Nie uważałem, aby była to wina stroju, a bardziej tego, że jakiś napalony kretyn nie potrafił zrozumieć słowa nie. Zawsze znajdzie się ktoś taki, kto ewidentnie ma problem z przyswojeniem do siebie prostych słów, i to wszędzie, czy na takim właśnie festynie, czy może właśnie na bankiecie, chociaż mam wrażenie, że na bankiecie łatwiej było się odpędzić od natrętnych ludzi. Na takich uroczystościach ludzie nie chcą skandali, więc po kilku odmowach ustępują, ewentualnie kiedyś, kiedy to nie byłem z Haru, szukałem kogoś, kto mnie interesował, i kto tego niechcianego amanta ode mnie odganiał. Tutaj, teraz... sam nie do końca wiem, co tu zaszło. Byłem pewien, że sobie z nim poradzę, ale im bliżej się mnie znajdował, tym większa panika i niepokój zaczęły mnie ogarniać. Ludzi było wokół dużo, ale czy ktokolwiek by zareagował? Bardziej spodziewałbym się po nich odwrócenia wzroku w razie, gdyby to ten facet zaciągnął mnie w jakąś uliczkę. Skorzystanie więc z tego mojego starego sposobu, czyli zwrócenie się do osoby, która mnie interesuje, wydało mi się najlepszym rozwiązaniem.
- To nie wina stroju, a tego, że gość miał nie po kolei w głowie. I może też to, że byłem sam. Prawdopodobieństwo tego, że podszedłby do mnie, gdybym był przy tobie, znacznie się zmniejsza – odparłem, krzyżując ręce na piersi, by zamaskować to, że moje ciało jeszcze się trzęsie. Może ta sytuacja przestraszyła mnie bardziej, niż na początku uważałem.
- A więc uważasz, że to moja wina? – spytał nieco podniesionym głosem, co mi się nie spodobało. Nie zrobiłem nic, co dałoby mu prawo do tego, że może się zwracać do mnie takim tonem.
- Słuchasz mnie? Wina należy tylko do tego kretyna, który zachowuje się jak zwierz i nie potrafi zapanować nad swoimi żądzami. I nie uważam, że muszę ubierać się jak w zakonie tylko dlatego, że w tłumie ludzi znajdzie się ten jeden oblech, co nie potrafi się zachować – syknąłem wściekły, odwracając się na pięcie, nie mając ochoty rozmawiać, kiedy był w takim stanie i wkładał w moje usta słowa, których nigdy nie powiedziałem, i obarczał mnie winą za coś, na co wpływu nie miałem. Nie uważałem, aby była to wina stroju, strój na taki festyn był jak najbardziej poprawny. Kupił mi strój, więc to jasne, że chcę z niego korzystać, a gdybym też założył co innego, najpewniej także by ktoś zaczepił mnie w ten sposób.

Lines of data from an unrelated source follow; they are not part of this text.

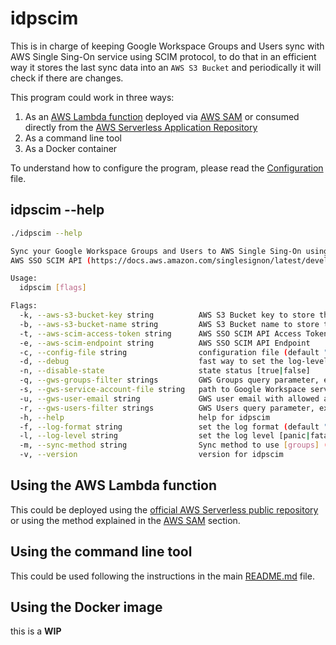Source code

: # idpscim

This is in charge of keeping Google Workspace Groups and Users sync with AWS Single Sing-On service using SCIM protocol, to do that in an efficient way it stores the last sync data into an `AWS S3 Bucket` and periodically it will check if there are changes.

This program could work in three ways:

1. As an [AWS Lambda function](https://aws.amazon.com/lambda/?nc1=h_ls) deployed via [AWS SAM](https://aws.amazon.com/serverless/sam/) or consumed directly from the [AWS Serverless Application Repository](https://aws.amazon.com/serverless/serverlessrepo/?nc1=h_ls)
2. As a command line tool
3. As a Docker container

To understand how to configure the program, please read the [Configuration](Configuration.md) file.

## idpscim --help

```bash
./idpscim --help

Sync your Google Workspace Groups and Users to AWS Single Sing-On using
AWS SSO SCIM API (https://docs.aws.amazon.com/singlesignon/latest/developerguide/what-is-scim.html).

Usage:
  idpscim [flags]

Flags:
  -k, --aws-s3-bucket-key string          AWS S3 Bucket key to store the state (default "state.json")
  -b, --aws-s3-bucket-name string         AWS S3 Bucket name to store the state
  -t, --aws-scim-access-token string      AWS SSO SCIM API Access Token
  -e, --aws-scim-endpoint string          AWS SSO SCIM API Endpoint
  -c, --config-file string                configuration file (default ".idpscim.yaml")
  -d, --debug                             fast way to set the log-level to debug
  -n, --disable-state                     state status [true|false]
  -q, --gws-groups-filter strings         GWS Groups query parameter, example: --gws-groups-filter 'name:Admin* email:admin*' --gws-groups-filter 'name:Power* email:power*'
  -s, --gws-service-account-file string   path to Google Workspace service account file (default "credentials.json")
  -u, --gws-user-email string             GWS user email with allowed access to the Google Workspace Service Account
  -r, --gws-users-filter strings          GWS Users query parameter, example: --gws-users-filter 'name:Admin* email:admin*' --gws-users-filter 'name:Power* email:power*'
  -h, --help                              help for idpscim
  -f, --log-format string                 set the log format (default "text")
  -l, --log-level string                  set the log level [panic|fatal|error|warn|info|debug|trace] (default "info")
  -m, --sync-method string                Sync method to use [groups] (default "groups")
  -v, --version                           version for idpscim
```

## Using the AWS Lambda function

This could be deployed using the [official AWS Serverless public repository]() or using the method explained in the [AWS SAM](docs/AWS-SAM.md) section.

## Using the command line tool

This could be used following the instructions in the main [README.md](docs/README.md) file.

## Using the Docker image

this is a __WIP__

Nie wiem, czy Haru poszedł za mną, czy też był na mnie zły, ale kiedy dotarłem do plaży, nie zauważyłem go nigdzie. Może to i lepiej. Musiałem odetchnąć. Nie miałem wielkiej ochoty na przebywanie wśród ludzi, dlatego skierowałem się na tę jej mniej uczęszczaną część, zakrytą za skałami. Usiadłem na piasku, zdejmując wcześniej buty, by fale mogły obmyć moje kostki. Nie czułem się w żadnym stopniu winny sytuacji, która mnie spotkała. A on nie powinien na mnie podnosić głosu.
W pewnym momencie kątem oka zauważyłem ruch. Odwróciłem lekko głowę w tę stronę lekko się spinając, gotów do samoobrony, ale okazało się, że był to Haru, trzymając coś w rękach. Rozluźniłem się więc, i zwróciłem głowę ku morzu. Póki mnie nie przeprosi, nawet się do niego nie odezwę.